- ABOUT THIS TASK -
Verbatim repeat, images excluded. Give each entry again as written.

Collected data

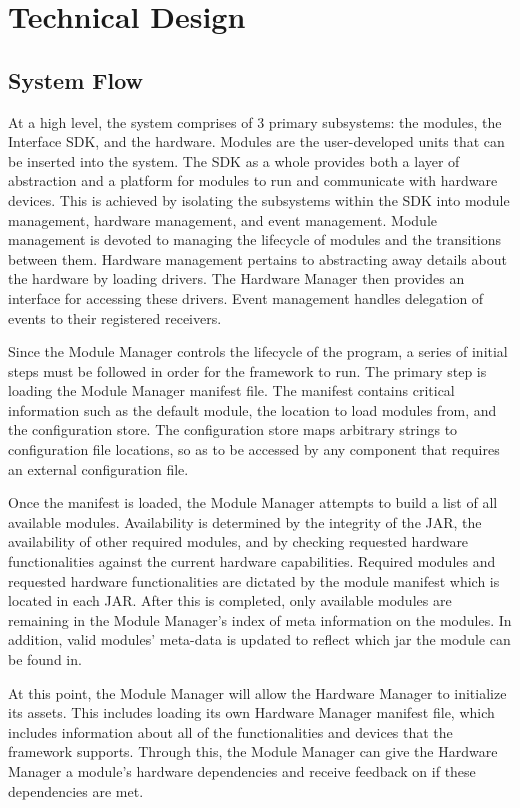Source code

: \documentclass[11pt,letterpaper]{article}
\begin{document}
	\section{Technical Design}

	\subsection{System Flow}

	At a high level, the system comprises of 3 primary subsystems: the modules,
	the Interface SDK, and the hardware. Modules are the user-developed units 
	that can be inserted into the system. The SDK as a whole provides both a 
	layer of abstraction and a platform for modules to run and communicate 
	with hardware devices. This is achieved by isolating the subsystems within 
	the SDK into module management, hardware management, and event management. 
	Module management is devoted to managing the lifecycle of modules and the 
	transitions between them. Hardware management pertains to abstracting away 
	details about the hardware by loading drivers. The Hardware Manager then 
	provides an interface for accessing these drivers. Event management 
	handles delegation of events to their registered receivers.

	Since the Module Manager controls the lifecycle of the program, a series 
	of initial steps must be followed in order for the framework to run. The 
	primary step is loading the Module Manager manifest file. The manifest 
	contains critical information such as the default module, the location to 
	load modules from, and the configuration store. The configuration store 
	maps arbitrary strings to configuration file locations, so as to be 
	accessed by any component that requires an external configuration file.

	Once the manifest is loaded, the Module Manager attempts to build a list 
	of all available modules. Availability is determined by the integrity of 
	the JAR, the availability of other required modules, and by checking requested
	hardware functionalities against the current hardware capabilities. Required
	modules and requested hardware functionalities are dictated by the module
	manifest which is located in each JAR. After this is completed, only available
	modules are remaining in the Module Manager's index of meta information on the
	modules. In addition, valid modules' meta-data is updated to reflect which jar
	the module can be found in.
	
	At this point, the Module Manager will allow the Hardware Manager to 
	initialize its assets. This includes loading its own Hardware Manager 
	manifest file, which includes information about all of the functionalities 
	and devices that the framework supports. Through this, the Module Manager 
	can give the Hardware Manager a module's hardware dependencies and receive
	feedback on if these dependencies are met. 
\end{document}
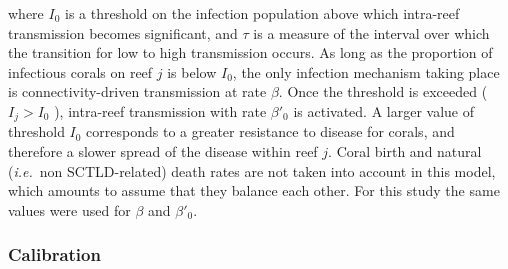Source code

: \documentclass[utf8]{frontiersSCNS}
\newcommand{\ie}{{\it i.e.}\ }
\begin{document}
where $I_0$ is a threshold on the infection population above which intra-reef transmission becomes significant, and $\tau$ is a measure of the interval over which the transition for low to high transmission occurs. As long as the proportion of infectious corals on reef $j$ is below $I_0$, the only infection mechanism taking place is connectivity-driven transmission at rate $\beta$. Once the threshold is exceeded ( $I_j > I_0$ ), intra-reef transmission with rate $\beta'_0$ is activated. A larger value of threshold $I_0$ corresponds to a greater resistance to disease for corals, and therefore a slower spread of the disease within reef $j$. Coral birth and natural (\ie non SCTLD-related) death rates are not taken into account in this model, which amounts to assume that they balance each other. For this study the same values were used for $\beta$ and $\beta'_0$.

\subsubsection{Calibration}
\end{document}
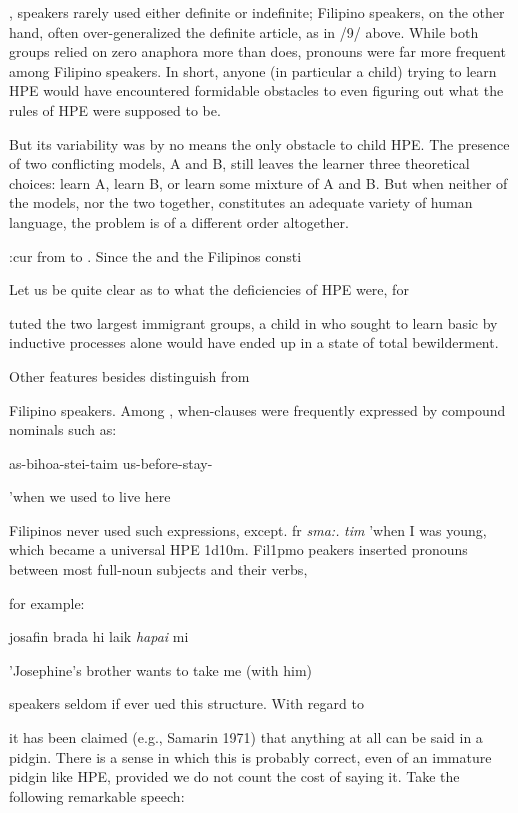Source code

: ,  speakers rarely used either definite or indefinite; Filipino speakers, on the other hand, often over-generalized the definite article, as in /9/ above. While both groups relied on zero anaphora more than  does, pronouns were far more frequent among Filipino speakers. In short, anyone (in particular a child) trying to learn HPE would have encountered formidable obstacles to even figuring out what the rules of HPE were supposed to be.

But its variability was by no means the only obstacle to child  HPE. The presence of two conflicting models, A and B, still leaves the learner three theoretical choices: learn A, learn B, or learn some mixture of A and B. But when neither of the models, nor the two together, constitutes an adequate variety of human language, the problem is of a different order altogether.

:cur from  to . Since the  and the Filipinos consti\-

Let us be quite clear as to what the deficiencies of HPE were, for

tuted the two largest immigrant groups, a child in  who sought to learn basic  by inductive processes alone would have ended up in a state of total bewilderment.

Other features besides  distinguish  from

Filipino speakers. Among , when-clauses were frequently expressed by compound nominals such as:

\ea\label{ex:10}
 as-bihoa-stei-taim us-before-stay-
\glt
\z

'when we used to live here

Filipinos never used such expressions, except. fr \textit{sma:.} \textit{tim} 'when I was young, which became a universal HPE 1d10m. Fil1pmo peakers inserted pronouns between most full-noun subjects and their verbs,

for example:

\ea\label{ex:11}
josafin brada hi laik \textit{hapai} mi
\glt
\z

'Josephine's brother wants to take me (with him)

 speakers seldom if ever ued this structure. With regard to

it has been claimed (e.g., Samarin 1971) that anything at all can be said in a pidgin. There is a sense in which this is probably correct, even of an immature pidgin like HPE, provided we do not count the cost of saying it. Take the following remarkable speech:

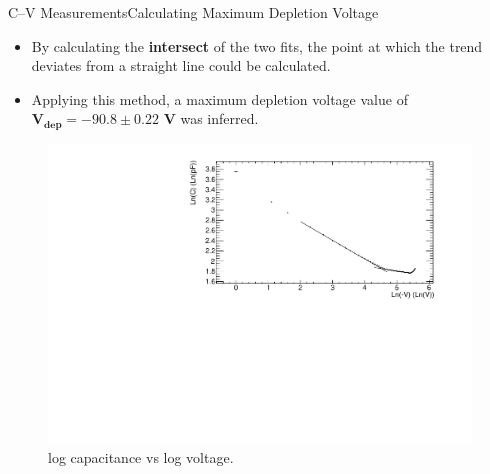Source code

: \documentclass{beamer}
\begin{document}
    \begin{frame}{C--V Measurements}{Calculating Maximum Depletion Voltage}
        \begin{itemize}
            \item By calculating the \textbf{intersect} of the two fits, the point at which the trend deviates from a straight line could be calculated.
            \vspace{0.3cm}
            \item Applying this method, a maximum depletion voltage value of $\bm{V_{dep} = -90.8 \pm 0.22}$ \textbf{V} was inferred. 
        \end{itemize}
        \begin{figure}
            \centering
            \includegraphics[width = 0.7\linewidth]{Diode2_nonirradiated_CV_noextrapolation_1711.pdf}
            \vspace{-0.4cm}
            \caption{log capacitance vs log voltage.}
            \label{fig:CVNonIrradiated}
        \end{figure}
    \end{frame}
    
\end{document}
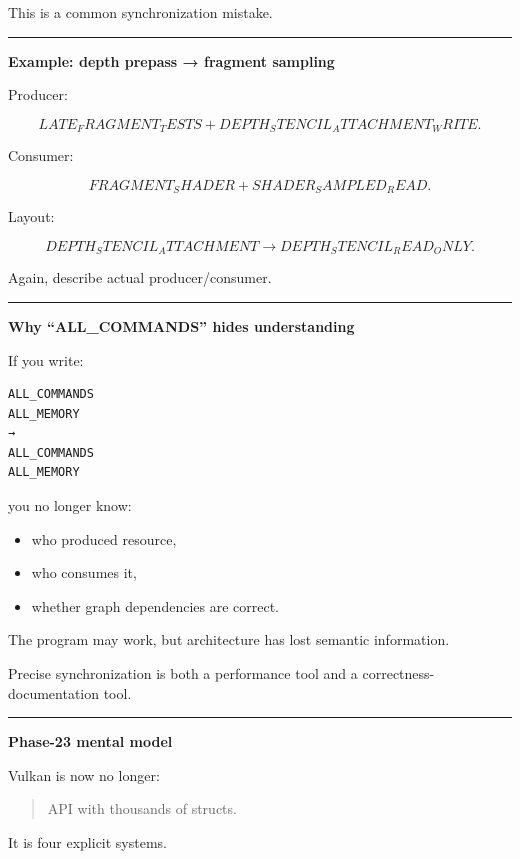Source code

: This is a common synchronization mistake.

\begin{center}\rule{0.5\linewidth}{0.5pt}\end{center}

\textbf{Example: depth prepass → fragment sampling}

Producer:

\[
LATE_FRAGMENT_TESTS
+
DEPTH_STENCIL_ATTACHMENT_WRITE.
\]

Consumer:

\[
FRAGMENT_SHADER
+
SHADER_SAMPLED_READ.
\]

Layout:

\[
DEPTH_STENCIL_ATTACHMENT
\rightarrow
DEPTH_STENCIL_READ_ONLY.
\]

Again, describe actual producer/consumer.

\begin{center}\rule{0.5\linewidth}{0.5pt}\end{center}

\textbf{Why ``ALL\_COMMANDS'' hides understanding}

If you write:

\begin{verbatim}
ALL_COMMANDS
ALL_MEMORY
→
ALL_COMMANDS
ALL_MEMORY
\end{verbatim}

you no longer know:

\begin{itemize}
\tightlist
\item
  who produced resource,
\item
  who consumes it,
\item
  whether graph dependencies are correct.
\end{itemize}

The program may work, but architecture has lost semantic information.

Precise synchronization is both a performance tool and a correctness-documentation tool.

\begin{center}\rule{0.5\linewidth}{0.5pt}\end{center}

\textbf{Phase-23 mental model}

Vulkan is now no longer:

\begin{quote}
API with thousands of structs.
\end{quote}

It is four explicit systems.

- PROBLEM SOLUTION -
Source code

: \documentclass[11pt,letterpaper]{article}
\begin{document}
	\section{Technical Design}

	\subsection{System Flow}

	At a high level, the system comprises of 3 primary subsystems: the modules,
	the Interface SDK, and the hardware. Modules are the user-developed units 
	that can be inserted into the system. The SDK as a whole provides both a 
	layer of abstraction and a platform for modules to run and communicate 
	with hardware devices. This is achieved by isolating the subsystems within 
	the SDK into module management, hardware management, and event management. 
	Module management is devoted to managing the lifecycle of modules and the 
	transitions between them. Hardware management pertains to abstracting away 
	details about the hardware by loading drivers. The Hardware Manager then 
	provides an interface for accessing these drivers. Event management 
	handles delegation of events to their registered receivers.

	Since the Module Manager controls the lifecycle of the program, a series 
	of initial steps must be followed in order for the framework to run. The 
	primary step is loading the Module Manager manifest file. The manifest 
	contains critical information such as the default module, the location to 
	load modules from, and the configuration store. The configuration store 
	maps arbitrary strings to configuration file locations, so as to be 
	accessed by any component that requires an external configuration file.

	Once the manifest is loaded, the Module Manager attempts to build a list 
	of all available modules. Availability is determined by the integrity of 
	the JAR, the availability of other required modules, and by checking requested
	hardware functionalities against the current hardware capabilities. Required
	modules and requested hardware functionalities are dictated by the module
	manifest which is located in each JAR. After this is completed, only available
	modules are remaining in the Module Manager's index of meta information on the
	modules. In addition, valid modules' meta-data is updated to reflect which jar
	the module can be found in.
	
	At this point, the Module Manager will allow the Hardware Manager to 
	initialize its assets. This includes loading its own Hardware Manager 
	manifest file, which includes information about all of the functionalities 
	and devices that the framework supports. Through this, the Module Manager 
	can give the Hardware Manager a module's hardware dependencies and receive
	feedback on if these dependencies are met. 
\end{document}
Source code

: \documentclass[utf8]{frontiersSCNS}
\newcommand{\ie}{{\it i.e.}\ }
\begin{document}
where $I_0$ is a threshold on the infection population above which intra-reef transmission becomes significant, and $\tau$ is a measure of the interval over which the transition for low to high transmission occurs. As long as the proportion of infectious corals on reef $j$ is below $I_0$, the only infection mechanism taking place is connectivity-driven transmission at rate $\beta$. Once the threshold is exceeded ( $I_j > I_0$ ), intra-reef transmission with rate $\beta'_0$ is activated. A larger value of threshold $I_0$ corresponds to a greater resistance to disease for corals, and therefore a slower spread of the disease within reef $j$. Coral birth and natural (\ie non SCTLD-related) death rates are not taken into account in this model, which amounts to assume that they balance each other. For this study the same values were used for $\beta$ and $\beta'_0$.

\subsubsection{Calibration}
\end{document}
Source code

: ,  speakers rarely used either definite or indefinite; Filipino speakers, on the other hand, often over-generalized the definite article, as in /9/ above. While both groups relied on zero anaphora more than  does, pronouns were far more frequent among Filipino speakers. In short, anyone (in particular a child) trying to learn HPE would have encountered formidable obstacles to even figuring out what the rules of HPE were supposed to be.

But its variability was by no means the only obstacle to child  HPE. The presence of two conflicting models, A and B, still leaves the learner three theoretical choices: learn A, learn B, or learn some mixture of A and B. But when neither of the models, nor the two together, constitutes an adequate variety of human language, the problem is of a different order altogether.

:cur from  to . Since the  and the Filipinos consti\-

Let us be quite clear as to what the deficiencies of HPE were, for

tuted the two largest immigrant groups, a child in  who sought to learn basic  by inductive processes alone would have ended up in a state of total bewilderment.

Other features besides  distinguish  from

Filipino speakers. Among , when-clauses were frequently expressed by compound nominals such as:

\ea\label{ex:10}
 as-bihoa-stei-taim us-before-stay-
\glt
\z

'when we used to live here

Filipinos never used such expressions, except. fr \textit{sma:.} \textit{tim} 'when I was young, which became a universal HPE 1d10m. Fil1pmo peakers inserted pronouns between most full-noun subjects and their verbs,

for example:

\ea\label{ex:11}
josafin brada hi laik \textit{hapai} mi
\glt
\z

'Josephine's brother wants to take me (with him)

 speakers seldom if ever ued this structure. With regard to

it has been claimed (e.g., Samarin 1971) that anything at all can be said in a pidgin. There is a sense in which this is probably correct, even of an immature pidgin like HPE, provided we do not count the cost of saying it. Take the following remarkable speech:

Source code

: \documentclass{beamer}
\begin{document}
    \begin{frame}{C--V Measurements}{Calculating Maximum Depletion Voltage}
        \begin{itemize}
            \item By calculating the \textbf{intersect} of the two fits, the point at which the trend deviates from a straight line could be calculated.
            \vspace{0.3cm}
            \item Applying this method, a maximum depletion voltage value of $\bm{V_{dep} = -90.8 \pm 0.22}$ \textbf{V} was inferred. 
        \end{itemize}
        \begin{figure}
            \centering
            \includegraphics[width = 0.7\linewidth]{Diode2_nonirradiated_CV_noextrapolation_1711.pdf}
            \vspace{-0.4cm}
            \caption{log capacitance vs log voltage.}
            \label{fig:CVNonIrradiated}
        \end{figure}
    \end{frame}
    
\end{document}
Source code

: This is a common synchronization mistake.

\begin{center}\rule{0.5\linewidth}{0.5pt}\end{center}

\textbf{Example: depth prepass → fragment sampling}

Producer:

\[
LATE_FRAGMENT_TESTS
+
DEPTH_STENCIL_ATTACHMENT_WRITE.
\]

Consumer:

\[
FRAGMENT_SHADER
+
SHADER_SAMPLED_READ.
\]

Layout:

\[
DEPTH_STENCIL_ATTACHMENT
\rightarrow
DEPTH_STENCIL_READ_ONLY.
\]

Again, describe actual producer/consumer.

\begin{center}\rule{0.5\linewidth}{0.5pt}\end{center}

\textbf{Why ``ALL\_COMMANDS'' hides understanding}

If you write:

\begin{verbatim}
ALL_COMMANDS
ALL_MEMORY
→
ALL_COMMANDS
ALL_MEMORY
\end{verbatim}

you no longer know:

\begin{itemize}
\tightlist
\item
  who produced resource,
\item
  who consumes it,
\item
  whether graph dependencies are correct.
\end{itemize}

The program may work, but architecture has lost semantic information.

Precise synchronization is both a performance tool and a correctness-documentation tool.

\begin{center}\rule{0.5\linewidth}{0.5pt}\end{center}

\textbf{Phase-23 mental model}

Vulkan is now no longer:

\begin{quote}
API with thousands of structs.
\end{quote}

It is four explicit systems.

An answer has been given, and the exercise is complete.